EXERCISE BRIEF: When the word "principal" shows up in a line of the data below, copy that whole line.

DATA TO EXAMINE:
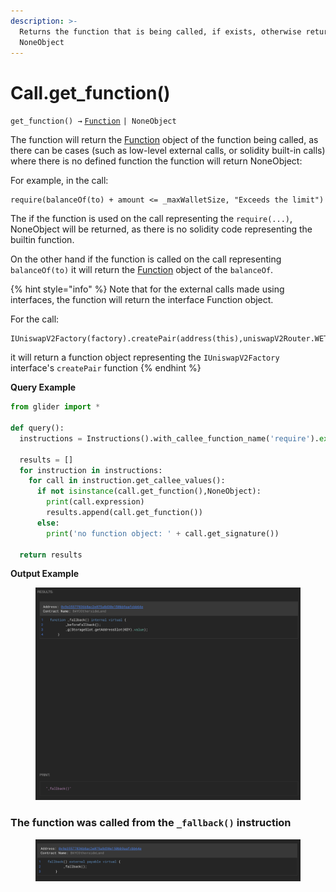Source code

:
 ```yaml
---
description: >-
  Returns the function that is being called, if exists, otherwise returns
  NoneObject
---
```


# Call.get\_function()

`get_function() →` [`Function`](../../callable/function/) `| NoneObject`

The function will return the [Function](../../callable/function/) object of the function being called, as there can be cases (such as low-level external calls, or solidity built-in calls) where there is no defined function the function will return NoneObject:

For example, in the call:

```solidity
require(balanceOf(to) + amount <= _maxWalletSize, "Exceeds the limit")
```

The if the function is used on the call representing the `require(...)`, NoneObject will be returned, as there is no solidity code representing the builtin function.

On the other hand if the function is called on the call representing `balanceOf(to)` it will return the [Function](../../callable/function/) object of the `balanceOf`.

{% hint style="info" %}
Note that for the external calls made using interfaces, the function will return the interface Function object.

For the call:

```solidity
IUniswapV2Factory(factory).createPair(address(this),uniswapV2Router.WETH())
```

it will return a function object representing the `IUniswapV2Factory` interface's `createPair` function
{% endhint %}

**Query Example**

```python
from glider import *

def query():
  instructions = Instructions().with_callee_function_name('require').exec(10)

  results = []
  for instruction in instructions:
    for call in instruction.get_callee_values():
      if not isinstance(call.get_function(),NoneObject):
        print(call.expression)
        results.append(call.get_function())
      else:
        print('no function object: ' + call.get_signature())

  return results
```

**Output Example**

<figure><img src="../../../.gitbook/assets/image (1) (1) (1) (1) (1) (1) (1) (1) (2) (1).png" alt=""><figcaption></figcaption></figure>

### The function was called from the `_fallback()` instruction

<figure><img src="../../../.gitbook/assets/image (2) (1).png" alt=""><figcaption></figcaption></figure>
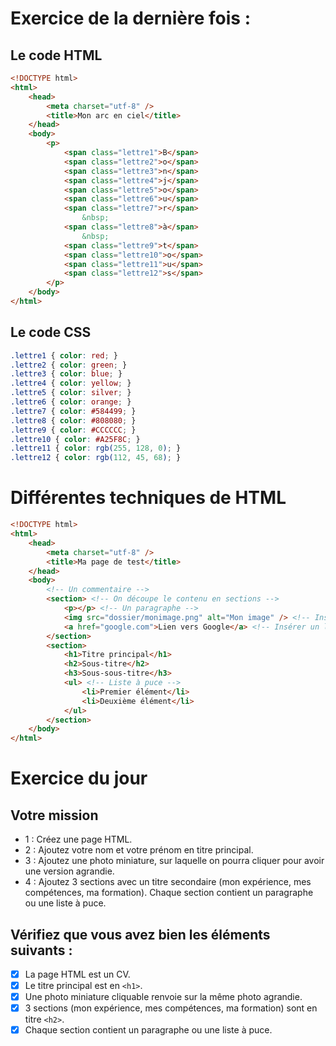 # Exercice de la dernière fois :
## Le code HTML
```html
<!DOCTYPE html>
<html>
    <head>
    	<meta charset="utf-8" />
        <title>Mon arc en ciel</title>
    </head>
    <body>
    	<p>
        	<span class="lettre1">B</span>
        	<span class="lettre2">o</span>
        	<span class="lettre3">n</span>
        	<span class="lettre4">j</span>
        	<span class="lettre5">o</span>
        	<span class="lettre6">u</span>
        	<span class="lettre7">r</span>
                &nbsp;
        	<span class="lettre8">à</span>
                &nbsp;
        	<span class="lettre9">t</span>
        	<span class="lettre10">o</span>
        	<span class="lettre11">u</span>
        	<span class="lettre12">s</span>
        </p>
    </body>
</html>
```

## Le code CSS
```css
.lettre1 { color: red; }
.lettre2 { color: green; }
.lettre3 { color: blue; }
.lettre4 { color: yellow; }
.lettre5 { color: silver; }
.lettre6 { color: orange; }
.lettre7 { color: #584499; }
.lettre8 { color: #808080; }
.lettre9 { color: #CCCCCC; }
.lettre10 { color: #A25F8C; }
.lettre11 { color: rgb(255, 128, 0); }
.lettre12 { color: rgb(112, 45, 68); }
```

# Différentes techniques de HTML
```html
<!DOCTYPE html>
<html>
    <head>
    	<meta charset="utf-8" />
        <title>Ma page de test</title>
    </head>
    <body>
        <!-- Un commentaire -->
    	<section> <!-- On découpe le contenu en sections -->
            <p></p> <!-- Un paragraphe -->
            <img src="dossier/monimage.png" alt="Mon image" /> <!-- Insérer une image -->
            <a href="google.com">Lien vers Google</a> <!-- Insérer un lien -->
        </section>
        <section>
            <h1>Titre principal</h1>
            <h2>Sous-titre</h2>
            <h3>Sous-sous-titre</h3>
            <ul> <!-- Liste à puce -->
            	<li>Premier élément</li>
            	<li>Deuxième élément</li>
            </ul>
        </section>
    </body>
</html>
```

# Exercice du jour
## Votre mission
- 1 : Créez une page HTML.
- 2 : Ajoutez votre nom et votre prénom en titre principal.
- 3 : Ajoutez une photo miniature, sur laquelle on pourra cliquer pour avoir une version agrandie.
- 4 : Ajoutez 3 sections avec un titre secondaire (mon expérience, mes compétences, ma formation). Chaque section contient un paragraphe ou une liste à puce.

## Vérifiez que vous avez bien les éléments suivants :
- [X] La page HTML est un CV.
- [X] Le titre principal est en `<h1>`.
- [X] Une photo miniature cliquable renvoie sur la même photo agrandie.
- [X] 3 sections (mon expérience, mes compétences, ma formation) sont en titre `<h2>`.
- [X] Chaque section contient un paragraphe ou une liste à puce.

TASK OUTPUT:
            <h1>Titre principal</h1>
- 2 : Ajoutez votre nom et votre prénom en titre principal.
- [X] Le titre principal est en `<h1>`.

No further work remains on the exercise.